The whole listing below needs to be duplicated exactly, pictures aside.

━━━━━━━━

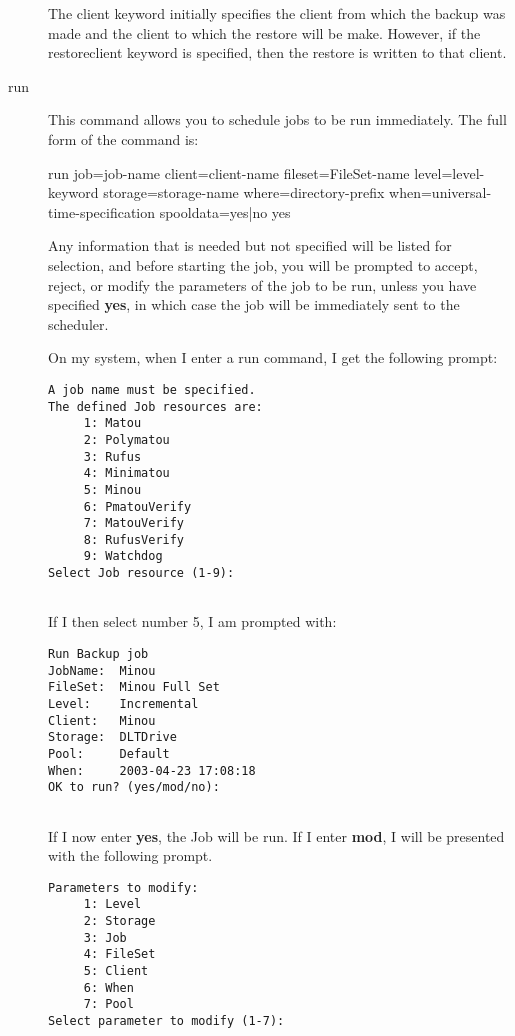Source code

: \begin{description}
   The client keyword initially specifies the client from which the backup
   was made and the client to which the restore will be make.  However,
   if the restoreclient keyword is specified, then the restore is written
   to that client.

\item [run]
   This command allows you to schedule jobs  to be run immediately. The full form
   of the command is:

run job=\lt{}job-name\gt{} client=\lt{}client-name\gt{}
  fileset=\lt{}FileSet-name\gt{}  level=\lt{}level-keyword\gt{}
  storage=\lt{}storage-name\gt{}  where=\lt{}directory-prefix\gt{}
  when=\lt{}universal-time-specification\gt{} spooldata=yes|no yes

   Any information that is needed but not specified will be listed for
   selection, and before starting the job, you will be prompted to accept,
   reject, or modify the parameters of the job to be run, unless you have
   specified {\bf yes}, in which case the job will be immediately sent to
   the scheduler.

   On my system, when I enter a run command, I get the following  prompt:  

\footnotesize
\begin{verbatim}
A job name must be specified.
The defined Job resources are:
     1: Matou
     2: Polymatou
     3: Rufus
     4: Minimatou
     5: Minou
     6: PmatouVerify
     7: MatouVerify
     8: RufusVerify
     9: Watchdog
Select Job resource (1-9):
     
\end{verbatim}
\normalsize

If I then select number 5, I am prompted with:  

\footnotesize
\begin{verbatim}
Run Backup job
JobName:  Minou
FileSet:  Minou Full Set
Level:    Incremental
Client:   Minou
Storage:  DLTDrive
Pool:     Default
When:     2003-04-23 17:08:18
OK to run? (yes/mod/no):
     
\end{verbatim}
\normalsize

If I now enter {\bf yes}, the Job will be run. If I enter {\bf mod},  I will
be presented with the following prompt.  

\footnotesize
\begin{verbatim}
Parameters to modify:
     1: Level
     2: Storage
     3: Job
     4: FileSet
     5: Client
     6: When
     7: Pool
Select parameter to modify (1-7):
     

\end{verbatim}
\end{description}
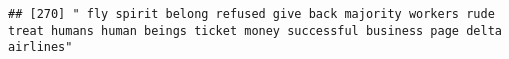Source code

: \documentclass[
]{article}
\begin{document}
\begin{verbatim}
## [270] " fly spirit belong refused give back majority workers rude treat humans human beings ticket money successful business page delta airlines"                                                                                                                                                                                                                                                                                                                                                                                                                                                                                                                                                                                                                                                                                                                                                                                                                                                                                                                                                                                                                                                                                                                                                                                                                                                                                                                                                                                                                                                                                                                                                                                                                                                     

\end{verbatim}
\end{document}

━━━━━━━━

_Finished exercise_.
Source code

: \begin{description}
   The client keyword initially specifies the client from which the backup
   was made and the client to which the restore will be make.  However,
   if the restoreclient keyword is specified, then the restore is written
   to that client.

\item [run]
   This command allows you to schedule jobs  to be run immediately. The full form
   of the command is:

run job=\lt{}job-name\gt{} client=\lt{}client-name\gt{}
  fileset=\lt{}FileSet-name\gt{}  level=\lt{}level-keyword\gt{}
  storage=\lt{}storage-name\gt{}  where=\lt{}directory-prefix\gt{}
  when=\lt{}universal-time-specification\gt{} spooldata=yes|no yes

   Any information that is needed but not specified will be listed for
   selection, and before starting the job, you will be prompted to accept,
   reject, or modify the parameters of the job to be run, unless you have
   specified {\bf yes}, in which case the job will be immediately sent to
   the scheduler.

   On my system, when I enter a run command, I get the following  prompt:  

\footnotesize
\begin{verbatim}
A job name must be specified.
The defined Job resources are:
     1: Matou
     2: Polymatou
     3: Rufus
     4: Minimatou
     5: Minou
     6: PmatouVerify
     7: MatouVerify
     8: RufusVerify
     9: Watchdog
Select Job resource (1-9):
     
\end{verbatim}
\normalsize

If I then select number 5, I am prompted with:  

\footnotesize
\begin{verbatim}
Run Backup job
JobName:  Minou
FileSet:  Minou Full Set
Level:    Incremental
Client:   Minou
Storage:  DLTDrive
Pool:     Default
When:     2003-04-23 17:08:18
OK to run? (yes/mod/no):
     
\end{verbatim}
\normalsize

If I now enter {\bf yes}, the Job will be run. If I enter {\bf mod},  I will
be presented with the following prompt.  

\footnotesize
\begin{verbatim}
Parameters to modify:
     1: Level
     2: Storage
     3: Job
     4: FileSet
     5: Client
     6: When
     7: Pool
Select parameter to modify (1-7):
     

\end{verbatim}
\end{description}
Source code

: \documentclass[
]{article}
\begin{document}
\begin{verbatim}
## [270] " fly spirit belong refused give back majority workers rude treat humans human beings ticket money successful business page delta airlines"                                                                                                                                                                                                                                                                                                                                                                                                                                                                                                                                                                                                                                                                                                                                                                                                                                                                                                                                                                                                                                                                                                                                                                                                                                                                                                                                                                                                                                                                                                                                                                                                                                                     

\end{verbatim}
\end{document}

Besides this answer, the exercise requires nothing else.